The app must be tested exhaustively, so bugs and programming errors are minimized.

4

Security

Although the app must have some security measures, performance and usability limits strict security, so it will not be as important to avoid loosing these other attributes as a tradeoff.

5

Reliability

The number of errors should be minimized to achieve consistency and increase the level of confidence of our users. A good degree of testability should help improve reliance

1.3. Stakeholders

Role/Name Contact Expectations

Developers

Jesús Quesada Matilla, Daniel Finca Martínez, Nicolás Mencía Gómez, Óscar Sánchez Campo, Diego Ramírez Amandi, Pablo Fernandez Martínez

A well designed architecture to acomplish SOLID specifications and fulfill all the requirements planned.

Teachers

José Emilio Labra Gayo, Pablo González González

Obtention of a robust application that shows off everything learned in the course and that proves a well organized team that know how to adapt to new technologies.

Inrupt & Solid community

Sir Tim Berners-Lee, info@inrupt.com

A decentralized product that provides an alternative to massive centralized databases of nowadays companies.

Ana

Client

She works in an office and wants to share with her colleagues the routes she does in the weekend

Michael

Client

He has just retired and wants to look for routes to do in his free time. He can look for it asking to his friends, but they cant explain him everything about some route in a conversation.

Helen

Client

She is worried about sharing her data in a centralized application and prefers to have control over it over time instead of uploading it to a centralized database.

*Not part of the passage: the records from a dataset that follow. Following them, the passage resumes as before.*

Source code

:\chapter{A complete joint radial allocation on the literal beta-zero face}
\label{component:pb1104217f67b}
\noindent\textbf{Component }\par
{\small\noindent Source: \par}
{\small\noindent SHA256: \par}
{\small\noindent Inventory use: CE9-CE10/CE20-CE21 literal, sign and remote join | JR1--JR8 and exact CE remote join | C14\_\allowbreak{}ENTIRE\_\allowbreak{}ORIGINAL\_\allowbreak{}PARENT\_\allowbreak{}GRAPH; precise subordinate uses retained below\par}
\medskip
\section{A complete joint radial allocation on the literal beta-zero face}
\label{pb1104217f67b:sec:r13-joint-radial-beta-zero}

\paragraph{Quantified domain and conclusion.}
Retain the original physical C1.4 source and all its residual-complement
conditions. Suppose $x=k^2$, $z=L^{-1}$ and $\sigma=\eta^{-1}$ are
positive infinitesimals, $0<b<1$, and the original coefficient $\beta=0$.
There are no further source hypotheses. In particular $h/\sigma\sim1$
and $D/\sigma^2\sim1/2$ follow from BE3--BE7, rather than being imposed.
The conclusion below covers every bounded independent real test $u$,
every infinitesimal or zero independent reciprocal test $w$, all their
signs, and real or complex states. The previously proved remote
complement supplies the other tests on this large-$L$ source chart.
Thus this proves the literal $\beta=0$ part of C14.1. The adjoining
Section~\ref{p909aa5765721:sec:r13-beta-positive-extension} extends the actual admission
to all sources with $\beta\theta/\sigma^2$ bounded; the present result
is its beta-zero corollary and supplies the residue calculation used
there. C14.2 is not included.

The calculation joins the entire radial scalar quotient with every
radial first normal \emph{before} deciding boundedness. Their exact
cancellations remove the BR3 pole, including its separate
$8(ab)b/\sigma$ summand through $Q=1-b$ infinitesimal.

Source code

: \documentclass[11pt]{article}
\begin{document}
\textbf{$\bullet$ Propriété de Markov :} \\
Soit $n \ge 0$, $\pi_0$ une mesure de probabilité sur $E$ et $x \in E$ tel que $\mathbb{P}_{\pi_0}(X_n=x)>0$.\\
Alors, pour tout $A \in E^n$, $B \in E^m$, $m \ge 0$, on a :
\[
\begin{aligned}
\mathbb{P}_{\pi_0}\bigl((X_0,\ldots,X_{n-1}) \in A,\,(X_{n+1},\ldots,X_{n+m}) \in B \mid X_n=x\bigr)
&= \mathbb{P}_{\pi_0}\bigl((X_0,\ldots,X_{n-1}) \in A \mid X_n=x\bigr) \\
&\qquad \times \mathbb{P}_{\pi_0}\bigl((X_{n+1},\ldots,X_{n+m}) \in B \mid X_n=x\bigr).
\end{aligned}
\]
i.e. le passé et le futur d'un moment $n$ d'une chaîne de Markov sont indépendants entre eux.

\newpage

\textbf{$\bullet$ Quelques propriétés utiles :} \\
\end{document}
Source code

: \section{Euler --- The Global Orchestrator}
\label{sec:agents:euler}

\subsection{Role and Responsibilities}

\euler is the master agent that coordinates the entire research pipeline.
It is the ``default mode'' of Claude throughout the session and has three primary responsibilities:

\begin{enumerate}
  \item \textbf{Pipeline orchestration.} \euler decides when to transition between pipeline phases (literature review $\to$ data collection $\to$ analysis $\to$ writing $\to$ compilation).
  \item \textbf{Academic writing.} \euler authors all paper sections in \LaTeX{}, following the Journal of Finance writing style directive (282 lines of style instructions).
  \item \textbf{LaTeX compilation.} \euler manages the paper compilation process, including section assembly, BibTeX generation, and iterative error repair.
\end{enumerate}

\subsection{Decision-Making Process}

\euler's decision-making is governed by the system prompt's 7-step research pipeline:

2. Architecture Constraints

Architectural constraints are divided into three sections: * Technical * Organizational * Conventions

Each one of them is broken into two parts: Constraint and a brief explanation of its existence.

Table 1. Technical Constraints
Constraint Explanation

JavaScript

The programming language used for the most part of this project.

React

JavaScript library for building user interfaces. Reference: "https://reactjs.org/"

Git

A distributed version control system.

Node.js

Node.js is a runtime system used mostly for making server side applications with JavaScript. Reference: "https://simple.wikipedia.org/wiki/Node.js"

SOLID

Solid (derived from "social linked data") is a proposed set of conventions and tools for building decentralized social applications based on Linked Data principles. Solid is modular and extensible and it relies as much as possible on existing W3C standards and protocols. Reference: "https://solid.mit.edu/"

Arc42

Template for architecture communication and documentation. This technology will be the base of this project’s documentation.

Travis

As a continuous integration platform, Travis CI supports your development process by automatically building and testing code changes, providing immediate feedback on the success of the change. Reference: "https://docs.travis-ci.com/user/for-beginners/"

CodeCov

Codecov provides highly integrated tools to group, merge, archive, and compare coverage reports. Reference: "https://codecov.io/"

Codacy

Automatically identify issues through static code review analysis. Get notified on security issues, code coverage, code duplication, and code complexity in every commit and pull request, directly from your current workflow. Reference: "https://www.codacy.com/"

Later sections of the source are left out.